TASK: Copy each line of the entries beneath that contains the word "rebalance".

MATERIAL SUPPLIED:
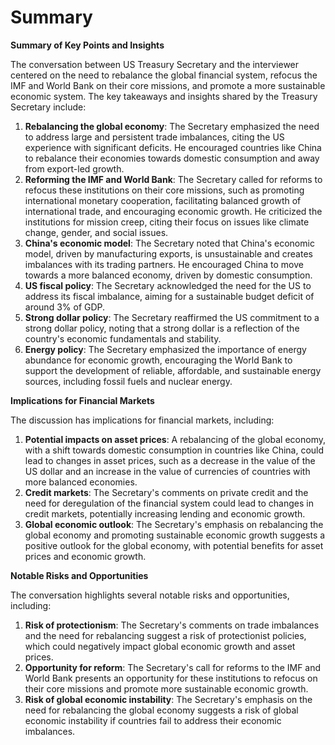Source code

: # Summary

**Summary of Key Points and Insights**

The conversation between US Treasury Secretary and the interviewer centered on the need to rebalance the global financial system, refocus the IMF and World Bank on their core missions, and promote a more sustainable economic system. The key takeaways and insights shared by the Treasury Secretary include:

1. **Rebalancing the global economy**: The Secretary emphasized the need to address large and persistent trade imbalances, citing the US experience with significant deficits. He encouraged countries like China to rebalance their economies towards domestic consumption and away from export-led growth.
2. **Reforming the IMF and World Bank**: The Secretary called for reforms to refocus these institutions on their core missions, such as promoting international monetary cooperation, facilitating balanced growth of international trade, and encouraging economic growth. He criticized the institutions for mission creep, citing their focus on issues like climate change, gender, and social issues.
3. **China's economic model**: The Secretary noted that China's economic model, driven by manufacturing exports, is unsustainable and creates imbalances with its trading partners. He encouraged China to move towards a more balanced economy, driven by domestic consumption.
4. **US fiscal policy**: The Secretary acknowledged the need for the US to address its fiscal imbalance, aiming for a sustainable budget deficit of around 3% of GDP.
5. **Strong dollar policy**: The Secretary reaffirmed the US commitment to a strong dollar policy, noting that a strong dollar is a reflection of the country's economic fundamentals and stability.
6. **Energy policy**: The Secretary emphasized the importance of energy abundance for economic growth, encouraging the World Bank to support the development of reliable, affordable, and sustainable energy sources, including fossil fuels and nuclear energy.

**Implications for Financial Markets**

The discussion has implications for financial markets, including:

1. **Potential impacts on asset prices**: A rebalancing of the global economy, with a shift towards domestic consumption in countries like China, could lead to changes in asset prices, such as a decrease in the value of the US dollar and an increase in the value of currencies of countries with more balanced economies.
2. **Credit markets**: The Secretary's comments on private credit and the need for deregulation of the financial system could lead to changes in credit markets, potentially increasing lending and economic growth.
3. **Global economic outlook**: The Secretary's emphasis on rebalancing the global economy and promoting sustainable economic growth suggests a positive outlook for the global economy, with potential benefits for asset prices and economic growth.

**Notable Risks and Opportunities**

The conversation highlights several notable risks and opportunities, including:

1. **Risk of protectionism**: The Secretary's comments on trade imbalances and the need for rebalancing suggest a risk of protectionist policies, which could negatively impact global economic growth and asset prices.
2. **Opportunity for reform**: The Secretary's call for reforms to the IMF and World Bank presents an opportunity for these institutions to refocus on their core missions and promote more sustainable economic growth.
3. **Risk of global economic instability**: The Secretary's emphasis on the need for rebalancing the global economy suggests a risk of global economic instability if countries fail to address their economic imbalances.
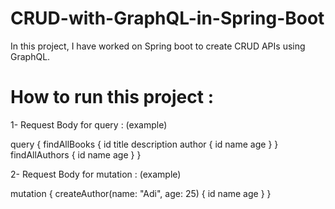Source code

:# CRUD-with-GraphQL-in-Spring-Boot
In this project, I have worked on Spring boot to create CRUD APIs using GraphQL.

# How to run this project :

1- Request Body for query : (example)

query {
    findAllBooks {
        id
        title
        description
        author {
            id
            name
            age
        }
    }
    findAllAuthors {
        id
        name
        age
    }
}

2- Request Body for mutation : (example)

mutation {
    createAuthor(name: "Adi", age: 25) {
        id
        name
        age
    }
}
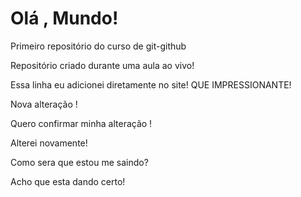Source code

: # Olá , Mundo!
 Primeiro repositório do curso de git-github

 Repositório criado durante uma aula ao vivo!

Essa linha eu adicionei diretamente no site!  QUE  IMPRESSIONANTE!
<p>Nova alteração !</p>
<p>Quero confirmar minha alteração !</p>
<p>Alterei novamente!</p>
<p>Como sera que estou me saindo?</p >
Acho que esta dando certo!
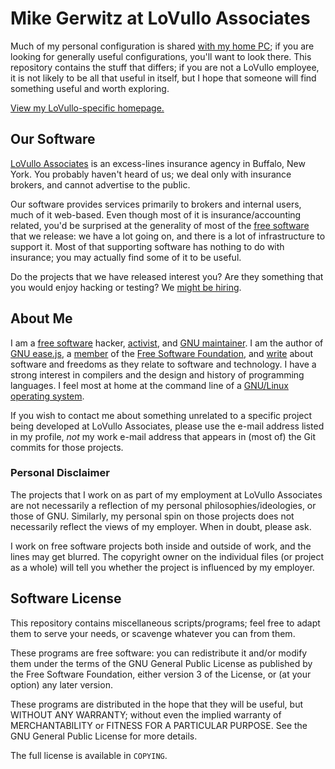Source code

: # Mike Gerwitz at LoVullo Associates

Much of my personal configuration is shared [with my home PC][mtg-puppet];
if you are looking for generally useful configurations, you'll want to look
there.  This repository contains the stuff that differs; if you are not a
LoVullo employee, it is not likely to be all that useful in itself, but I
hope that someone will find something useful and worth exploring.

[View my LoVullo-specific homepage.][mtg-lv]


## Our Software
[LoVullo Associates][lovullo] is an excess-lines insurance agency in
Buffalo, New York.  You probably haven't heard of us; we deal only with
insurance brokers, and cannot advertise to the public.

Our software provides services primarily to brokers and internal users, much
of it web-based.  Even though most of it is insurance/accounting related,
you'd be surprised at the generality of most of the [free software][] that
we release: we have a lot going on, and there is a lot of infrastructure to
support it.  Most of that supporting software has nothing to do with
insurance; you may actually find some of it to be useful.

Do the projects that we have released interest you?  Are they something that
you would enjoy hacking or testing?  We [might be hiring][lovullo-hire].


## About Me
I am a [free software][] hacker, [activist][my-site], and [GNU
maintainer][].  I am the author of [GNU ease.js][easejs], a
[member][fsf-member] of the [Free Software Foundation][fsf], and
[write][me-papers] about software and freedoms as they relate to software
and technology.  I have a strong interest in compilers and the design and
history of programming languages.  I feel most at home at the command line
of a [GNU/Linux operating system][gnu].

If you wish to contact me about something unrelated to a specific project
being developed at LoVullo Associates, please use the e-mail address listed
in my profile, *not* my work e-mail address that appears in (most of) the
Git commits for those projects.


### Personal Disclaimer
The projects that I work on as part of my employment at LoVullo Associates
are not necessarily a reflection of my personal philosophies/ideologies, or
those of GNU.  Similarly, my personal spin on those projects does not
necessarily reflect the views of my employer.  When in doubt, please ask.

I work on free software projects both inside and outside of work, and the
lines may get blurred.  The copyright owner on the individual files (or
project as a whole) will tell you whether the project is influenced by my
employer.


## Software License
This repository contains miscellaneous scripts/programs; feel free to adapt
them to serve your needs, or scavenge whatever you can from them.

These programs are free software: you can redistribute it and/or modify them
under the terms of the GNU General Public License as published by the Free
Software Foundation, either version 3 of the License, or (at your option)
any later version.

These programs are distributed in the hope that they will be useful, but
WITHOUT ANY WARRANTY; without even the implied warranty of MERCHANTABILITY
or FITNESS FOR A PARTICULAR PURPOSE.  See the GNU General Public License for
more details.

The full license is available in `COPYING`.

[mtg-lv]: http://lovullo.mikegerwitz.com/
[mtg-puppet]: https://github.com/mikegerwitz/mikegerwitz-puppet
[lovullo]: https://www.lovullo.com/
[free software]: http://www.gnu.org/philosophy/free-sw.html
[lovullo-hire]: https://www.lovullo.com/employment
[my-site]: htto://mikegerwitz.com/
[GNU maintainer]: http://www.gnu.org/people/#m
[easejs]: https://gnu.org/software/easejs
[fsf-member]: https://www.fsf.org/register_form?referrer=5804
[fsf]: https://www.fsf.org
[me-papers]: http://mikegerwitz.com/papers
[gnu]: https://www.gnu.org/

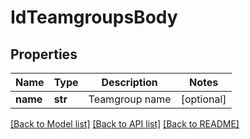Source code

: # IdTeamgroupsBody

## Properties
Name | Type | Description | Notes
------------ | ------------- | ------------- | -------------
**name** | **str** | Teamgroup name | [optional] 

[[Back to Model list]](../README.md#documentation-for-models) [[Back to API list]](../README.md#documentation-for-api-endpoints) [[Back to README]](../README.md)

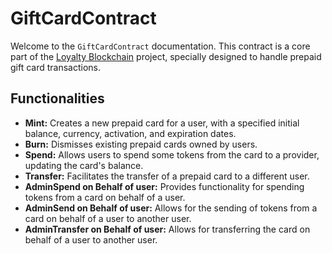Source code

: # GiftCardContract

Welcome to the `GiftCardContract` documentation. This contract is a core part of the 
[Loyalty Blockchain](https://github.com/OpenLoyalty/loyalty-blockchain) project, 
specially designed to handle prepaid gift card transactions.

## Functionalities

- **Mint:** Creates a new prepaid card for a user, with a specified initial balance, currency, 
activation, and expiration dates.
- **Burn:** Dismisses existing prepaid cards owned by users.
- **Spend:** Allows users to spend some tokens from the card to a provider, updating the card's balance.
- **Transfer:** Facilitates the transfer of a prepaid card to a different user.
- **AdminSpend on Behalf of user:** Provides functionality for spending tokens from a card on behalf of a user.
- **AdminSend on Behalf of user:** Allows for the sending of tokens from a card on behalf of a user to another user.
- **AdminTransfer on Behalf of user:** Allows for transferring the card on behalf of a user to another user.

WRITTEN SOLUTION:
The conversation between US Treasury Secretary and the interviewer centered on the need to rebalance the global financial system, refocus the IMF and World Bank on their core missions, and promote a more sustainable economic system. The key takeaways and insights shared by the Treasury Secretary include:
1. **Rebalancing the global economy**: The Secretary emphasized the need to address large and persistent trade imbalances, citing the US experience with significant deficits. He encouraged countries like China to rebalance their economies towards domestic consumption and away from export-led growth.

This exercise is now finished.